> [Work instructions]: Retype nothing except the lines below from the one with "- Load from program memory" through the one with "- Retrieves and", exactly, with images left out.

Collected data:
%%

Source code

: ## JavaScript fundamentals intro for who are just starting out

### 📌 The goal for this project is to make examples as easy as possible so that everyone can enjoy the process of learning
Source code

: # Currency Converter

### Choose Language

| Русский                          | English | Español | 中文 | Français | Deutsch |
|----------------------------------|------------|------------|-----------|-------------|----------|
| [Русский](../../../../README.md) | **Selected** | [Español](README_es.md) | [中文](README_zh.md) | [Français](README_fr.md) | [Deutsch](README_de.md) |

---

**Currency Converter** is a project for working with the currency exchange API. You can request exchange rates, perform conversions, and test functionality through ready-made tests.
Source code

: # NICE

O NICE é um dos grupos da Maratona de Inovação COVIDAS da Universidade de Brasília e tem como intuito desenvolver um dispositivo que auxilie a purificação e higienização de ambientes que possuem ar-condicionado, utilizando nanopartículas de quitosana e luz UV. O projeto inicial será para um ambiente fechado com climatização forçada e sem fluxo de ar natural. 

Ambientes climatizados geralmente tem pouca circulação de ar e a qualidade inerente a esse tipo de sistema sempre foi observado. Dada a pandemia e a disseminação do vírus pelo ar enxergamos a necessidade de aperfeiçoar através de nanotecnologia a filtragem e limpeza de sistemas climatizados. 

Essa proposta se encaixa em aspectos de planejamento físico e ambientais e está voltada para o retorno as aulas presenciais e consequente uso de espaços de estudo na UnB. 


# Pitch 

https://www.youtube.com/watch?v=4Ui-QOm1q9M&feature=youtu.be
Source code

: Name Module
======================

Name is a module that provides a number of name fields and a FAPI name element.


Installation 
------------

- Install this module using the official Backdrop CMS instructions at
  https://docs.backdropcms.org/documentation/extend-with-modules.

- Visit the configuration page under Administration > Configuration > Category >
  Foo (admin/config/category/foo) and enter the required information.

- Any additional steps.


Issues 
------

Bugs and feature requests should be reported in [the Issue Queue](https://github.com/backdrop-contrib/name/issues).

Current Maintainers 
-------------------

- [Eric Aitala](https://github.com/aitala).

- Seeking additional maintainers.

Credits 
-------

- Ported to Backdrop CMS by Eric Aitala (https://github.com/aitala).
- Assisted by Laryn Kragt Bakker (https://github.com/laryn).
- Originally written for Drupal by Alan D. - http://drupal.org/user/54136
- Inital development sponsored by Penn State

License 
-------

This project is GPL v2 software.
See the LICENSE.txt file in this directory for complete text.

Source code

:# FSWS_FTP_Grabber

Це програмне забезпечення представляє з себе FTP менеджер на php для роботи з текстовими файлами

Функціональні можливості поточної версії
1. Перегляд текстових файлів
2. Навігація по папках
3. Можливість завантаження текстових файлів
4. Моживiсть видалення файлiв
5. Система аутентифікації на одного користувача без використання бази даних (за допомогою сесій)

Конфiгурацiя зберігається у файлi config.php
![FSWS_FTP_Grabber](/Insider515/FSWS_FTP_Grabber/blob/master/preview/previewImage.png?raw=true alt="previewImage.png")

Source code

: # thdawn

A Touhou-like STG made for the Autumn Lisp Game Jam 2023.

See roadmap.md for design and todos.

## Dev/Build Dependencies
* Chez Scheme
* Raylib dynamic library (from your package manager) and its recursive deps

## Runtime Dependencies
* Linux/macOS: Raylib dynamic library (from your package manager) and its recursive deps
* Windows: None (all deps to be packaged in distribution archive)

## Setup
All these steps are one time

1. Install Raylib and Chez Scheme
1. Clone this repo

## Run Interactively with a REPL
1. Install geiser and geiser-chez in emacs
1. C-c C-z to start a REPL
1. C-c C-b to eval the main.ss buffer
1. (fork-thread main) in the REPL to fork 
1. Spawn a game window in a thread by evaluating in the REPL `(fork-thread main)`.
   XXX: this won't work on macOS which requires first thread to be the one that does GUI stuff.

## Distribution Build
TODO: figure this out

%%
%%

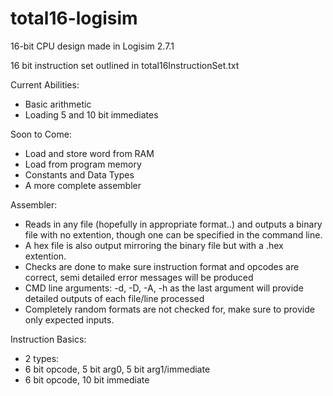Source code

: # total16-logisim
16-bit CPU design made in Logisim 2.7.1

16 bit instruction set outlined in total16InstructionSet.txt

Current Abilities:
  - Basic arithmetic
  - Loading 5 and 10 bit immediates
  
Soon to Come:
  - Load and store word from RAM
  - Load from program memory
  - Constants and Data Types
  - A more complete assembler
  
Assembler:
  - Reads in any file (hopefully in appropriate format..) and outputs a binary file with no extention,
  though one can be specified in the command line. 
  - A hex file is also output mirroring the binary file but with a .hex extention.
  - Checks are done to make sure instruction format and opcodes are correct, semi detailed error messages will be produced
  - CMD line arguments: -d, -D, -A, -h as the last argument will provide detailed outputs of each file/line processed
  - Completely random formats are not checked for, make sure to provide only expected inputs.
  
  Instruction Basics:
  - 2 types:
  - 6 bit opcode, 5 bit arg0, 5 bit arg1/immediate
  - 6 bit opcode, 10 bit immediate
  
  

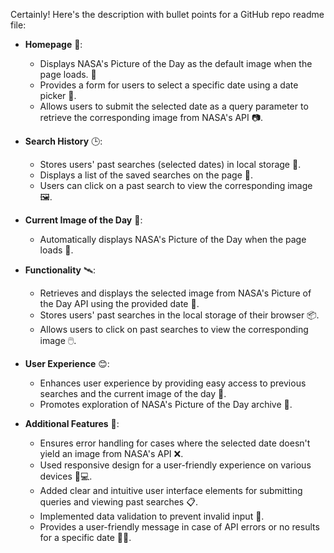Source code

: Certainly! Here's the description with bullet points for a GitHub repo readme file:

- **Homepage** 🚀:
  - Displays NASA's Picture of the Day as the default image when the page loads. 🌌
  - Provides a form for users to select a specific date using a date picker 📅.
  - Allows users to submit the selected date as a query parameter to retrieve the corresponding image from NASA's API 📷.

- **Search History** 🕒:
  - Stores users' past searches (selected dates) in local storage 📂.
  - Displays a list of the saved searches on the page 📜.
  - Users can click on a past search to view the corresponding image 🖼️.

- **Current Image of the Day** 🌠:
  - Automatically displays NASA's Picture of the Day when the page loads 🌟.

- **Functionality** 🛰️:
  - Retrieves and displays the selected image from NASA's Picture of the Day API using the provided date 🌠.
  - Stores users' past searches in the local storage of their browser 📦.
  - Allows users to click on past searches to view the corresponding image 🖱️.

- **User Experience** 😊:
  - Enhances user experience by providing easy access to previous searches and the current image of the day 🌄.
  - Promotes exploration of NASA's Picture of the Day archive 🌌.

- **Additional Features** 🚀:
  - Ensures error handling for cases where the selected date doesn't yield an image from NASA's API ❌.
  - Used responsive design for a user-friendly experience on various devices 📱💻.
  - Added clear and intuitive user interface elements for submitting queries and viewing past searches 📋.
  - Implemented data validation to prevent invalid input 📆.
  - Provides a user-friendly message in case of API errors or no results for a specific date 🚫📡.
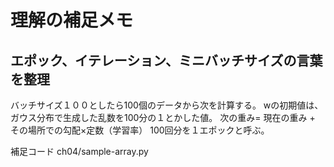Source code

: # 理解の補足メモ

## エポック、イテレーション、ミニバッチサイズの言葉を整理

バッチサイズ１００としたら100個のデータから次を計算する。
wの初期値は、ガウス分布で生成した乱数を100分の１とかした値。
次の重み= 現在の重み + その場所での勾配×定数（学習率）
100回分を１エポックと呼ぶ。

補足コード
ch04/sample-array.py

%%

> [Written response]:
  - Load from program memory
  - Constants and Data Types
  - A more complete assembler
  
Assembler:
  - Reads in any file (hopefully in appropriate format..) and outputs a binary file with no extention,
  though one can be specified in the command line. 
  - A hex file is also output mirroring the binary file but with a .hex extention.
  - Checks are done to make sure instruction format and opcodes are correct, semi detailed error messages will be produced
  - CMD line arguments: -d, -D, -A, -h as the last argument will provide detailed outputs of each file/line processed
  - Completely random formats are not checked for, make sure to provide only expected inputs.
  
  Instruction Basics:
  - 2 types:
  - 6 bit opcode, 5 bit arg0, 5 bit arg1/immediate
  - 6 bit opcode, 10 bit immediate
  
  

Source code

: Certainly! Here's the description with bullet points for a GitHub repo readme file:

- **Homepage** 🚀:
  - Displays NASA's Picture of the Day as the default image when the page loads. 🌌
  - Provides a form for users to select a specific date using a date picker 📅.
  - Allows users to submit the selected date as a query parameter to retrieve the corresponding image from NASA's API 📷.

- **Search History** 🕒:
  - Stores users' past searches (selected dates) in local storage 📂.
  - Displays a list of the saved searches on the page 📜.
  - Users can click on a past search to view the corresponding image 🖼️.

- **Current Image of the Day** 🌠:
  - Automatically displays NASA's Picture of the Day when the page loads 🌟.

- **Functionality** 🛰️:
  - Retrieves and displays the selected image from NASA's Picture of the Day API using the provided date 🌠.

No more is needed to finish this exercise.